What you will do
Would you transcribe the line that holds "再来看看如何解决第二个问题，", plus every line beneath it through the end of the data, exactly and with nothing added?

+-------+

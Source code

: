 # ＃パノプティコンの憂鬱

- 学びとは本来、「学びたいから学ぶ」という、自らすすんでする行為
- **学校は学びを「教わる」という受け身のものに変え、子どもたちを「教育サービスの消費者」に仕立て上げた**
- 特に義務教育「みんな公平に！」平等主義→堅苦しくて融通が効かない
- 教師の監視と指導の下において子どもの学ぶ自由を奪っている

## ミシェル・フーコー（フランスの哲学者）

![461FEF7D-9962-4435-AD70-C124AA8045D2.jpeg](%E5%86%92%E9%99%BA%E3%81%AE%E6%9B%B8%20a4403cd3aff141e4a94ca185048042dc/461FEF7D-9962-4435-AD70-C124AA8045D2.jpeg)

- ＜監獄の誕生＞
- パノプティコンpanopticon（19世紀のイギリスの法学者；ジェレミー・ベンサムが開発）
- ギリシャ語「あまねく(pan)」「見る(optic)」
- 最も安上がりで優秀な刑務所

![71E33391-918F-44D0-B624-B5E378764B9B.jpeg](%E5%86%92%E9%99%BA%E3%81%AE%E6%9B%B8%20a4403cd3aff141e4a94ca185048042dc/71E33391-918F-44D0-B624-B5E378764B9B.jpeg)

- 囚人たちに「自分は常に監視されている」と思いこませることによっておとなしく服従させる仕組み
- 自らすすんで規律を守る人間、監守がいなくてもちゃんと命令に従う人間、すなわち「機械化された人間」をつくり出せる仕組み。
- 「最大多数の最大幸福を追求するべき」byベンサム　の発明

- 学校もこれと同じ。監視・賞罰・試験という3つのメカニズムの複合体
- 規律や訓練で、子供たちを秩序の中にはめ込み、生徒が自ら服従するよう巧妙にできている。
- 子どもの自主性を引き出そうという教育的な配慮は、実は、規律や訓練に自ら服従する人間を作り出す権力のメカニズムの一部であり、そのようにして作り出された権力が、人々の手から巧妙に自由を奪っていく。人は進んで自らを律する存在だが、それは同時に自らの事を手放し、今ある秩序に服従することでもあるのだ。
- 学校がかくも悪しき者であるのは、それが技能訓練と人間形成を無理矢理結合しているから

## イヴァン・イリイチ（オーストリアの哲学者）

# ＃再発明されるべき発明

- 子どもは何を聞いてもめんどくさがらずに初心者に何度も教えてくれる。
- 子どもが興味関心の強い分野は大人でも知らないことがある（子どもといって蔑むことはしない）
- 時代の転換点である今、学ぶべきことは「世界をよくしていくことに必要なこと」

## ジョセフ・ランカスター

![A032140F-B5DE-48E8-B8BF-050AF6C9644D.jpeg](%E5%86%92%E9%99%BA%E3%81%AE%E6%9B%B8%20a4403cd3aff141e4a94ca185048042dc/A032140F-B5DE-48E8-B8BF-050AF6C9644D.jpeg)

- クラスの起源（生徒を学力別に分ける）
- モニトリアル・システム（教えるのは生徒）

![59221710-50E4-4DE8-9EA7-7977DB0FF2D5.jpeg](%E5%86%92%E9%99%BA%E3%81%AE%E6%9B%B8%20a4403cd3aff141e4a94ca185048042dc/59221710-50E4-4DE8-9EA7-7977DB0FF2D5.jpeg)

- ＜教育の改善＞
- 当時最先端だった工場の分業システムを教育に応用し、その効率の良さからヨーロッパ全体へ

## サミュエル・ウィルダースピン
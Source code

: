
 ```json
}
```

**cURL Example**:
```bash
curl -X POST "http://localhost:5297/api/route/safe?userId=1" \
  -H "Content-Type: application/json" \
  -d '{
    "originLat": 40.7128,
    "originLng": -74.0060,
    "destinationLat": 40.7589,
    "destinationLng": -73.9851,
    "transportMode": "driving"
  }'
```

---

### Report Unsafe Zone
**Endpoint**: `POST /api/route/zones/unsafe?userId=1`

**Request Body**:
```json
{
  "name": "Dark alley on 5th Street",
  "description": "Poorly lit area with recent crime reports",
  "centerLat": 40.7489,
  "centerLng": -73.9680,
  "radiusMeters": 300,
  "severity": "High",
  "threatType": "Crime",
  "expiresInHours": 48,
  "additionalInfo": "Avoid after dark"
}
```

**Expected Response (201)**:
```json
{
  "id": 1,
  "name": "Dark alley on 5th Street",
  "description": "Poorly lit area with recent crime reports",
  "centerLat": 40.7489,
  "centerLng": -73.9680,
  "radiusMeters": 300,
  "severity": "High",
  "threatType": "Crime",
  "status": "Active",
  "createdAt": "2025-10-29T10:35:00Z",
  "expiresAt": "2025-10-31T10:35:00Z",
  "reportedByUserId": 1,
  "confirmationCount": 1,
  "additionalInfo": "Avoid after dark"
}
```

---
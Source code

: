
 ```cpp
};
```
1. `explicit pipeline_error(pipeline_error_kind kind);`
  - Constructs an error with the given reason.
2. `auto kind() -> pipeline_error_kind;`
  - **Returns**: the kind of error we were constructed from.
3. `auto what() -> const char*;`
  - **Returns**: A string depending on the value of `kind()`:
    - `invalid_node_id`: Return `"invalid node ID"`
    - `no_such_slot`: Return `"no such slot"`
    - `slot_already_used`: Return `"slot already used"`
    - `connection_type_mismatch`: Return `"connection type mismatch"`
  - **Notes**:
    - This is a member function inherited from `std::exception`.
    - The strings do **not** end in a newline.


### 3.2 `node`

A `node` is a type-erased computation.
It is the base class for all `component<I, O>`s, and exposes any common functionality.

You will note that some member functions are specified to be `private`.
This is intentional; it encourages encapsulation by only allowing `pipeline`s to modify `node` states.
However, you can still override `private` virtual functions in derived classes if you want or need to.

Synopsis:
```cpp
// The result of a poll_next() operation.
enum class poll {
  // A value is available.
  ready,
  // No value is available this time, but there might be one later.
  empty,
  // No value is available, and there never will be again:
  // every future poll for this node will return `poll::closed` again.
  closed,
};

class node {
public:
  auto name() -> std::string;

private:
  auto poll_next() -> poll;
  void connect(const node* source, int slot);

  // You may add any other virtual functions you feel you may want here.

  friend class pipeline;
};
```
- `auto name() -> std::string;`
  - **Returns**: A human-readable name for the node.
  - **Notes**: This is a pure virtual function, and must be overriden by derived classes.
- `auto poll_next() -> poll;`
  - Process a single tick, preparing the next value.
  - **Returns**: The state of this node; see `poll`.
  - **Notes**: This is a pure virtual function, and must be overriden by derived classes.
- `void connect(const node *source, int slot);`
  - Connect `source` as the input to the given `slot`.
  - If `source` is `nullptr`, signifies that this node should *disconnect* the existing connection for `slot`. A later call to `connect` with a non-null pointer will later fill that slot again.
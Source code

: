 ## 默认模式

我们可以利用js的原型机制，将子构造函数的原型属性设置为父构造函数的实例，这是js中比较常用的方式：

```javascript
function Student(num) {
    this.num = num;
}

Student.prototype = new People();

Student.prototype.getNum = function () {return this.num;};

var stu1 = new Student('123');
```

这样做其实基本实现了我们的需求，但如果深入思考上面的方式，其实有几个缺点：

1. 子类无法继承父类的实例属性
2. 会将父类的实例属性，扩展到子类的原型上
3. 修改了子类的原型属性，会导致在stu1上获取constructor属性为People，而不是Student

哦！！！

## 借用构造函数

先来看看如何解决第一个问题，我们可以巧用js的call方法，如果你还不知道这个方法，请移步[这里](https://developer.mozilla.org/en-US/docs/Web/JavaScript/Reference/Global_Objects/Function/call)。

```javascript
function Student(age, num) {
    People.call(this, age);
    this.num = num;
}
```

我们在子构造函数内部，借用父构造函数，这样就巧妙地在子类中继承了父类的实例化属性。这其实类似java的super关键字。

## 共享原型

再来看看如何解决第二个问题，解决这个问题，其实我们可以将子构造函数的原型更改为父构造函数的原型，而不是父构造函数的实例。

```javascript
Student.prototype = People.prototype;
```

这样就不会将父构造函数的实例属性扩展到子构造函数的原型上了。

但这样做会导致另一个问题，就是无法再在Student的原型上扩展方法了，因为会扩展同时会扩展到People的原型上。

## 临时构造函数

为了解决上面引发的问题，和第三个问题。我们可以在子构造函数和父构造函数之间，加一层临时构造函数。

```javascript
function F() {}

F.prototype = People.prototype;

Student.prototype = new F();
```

+-------+

Completed task
再来看看如何解决第二个问题，解决这个问题，其实我们可以将子构造函数的原型更改为父构造函数的原型，而不是父构造函数的实例。

```javascript
Student.prototype = People.prototype;
```

这样就不会将父构造函数的实例属性扩展到子构造函数的原型上了。

但这样做会导致另一个问题，就是无法再在Student的原型上扩展方法了，因为会扩展同时会扩展到People的原型上。

## 临时构造函数

为了解决上面引发的问题，和第三个问题。我们可以在子构造函数和父构造函数之间，加一层临时构造函数。

```javascript
function F() {}

F.prototype = People.prototype;

Student.prototype = new F();
```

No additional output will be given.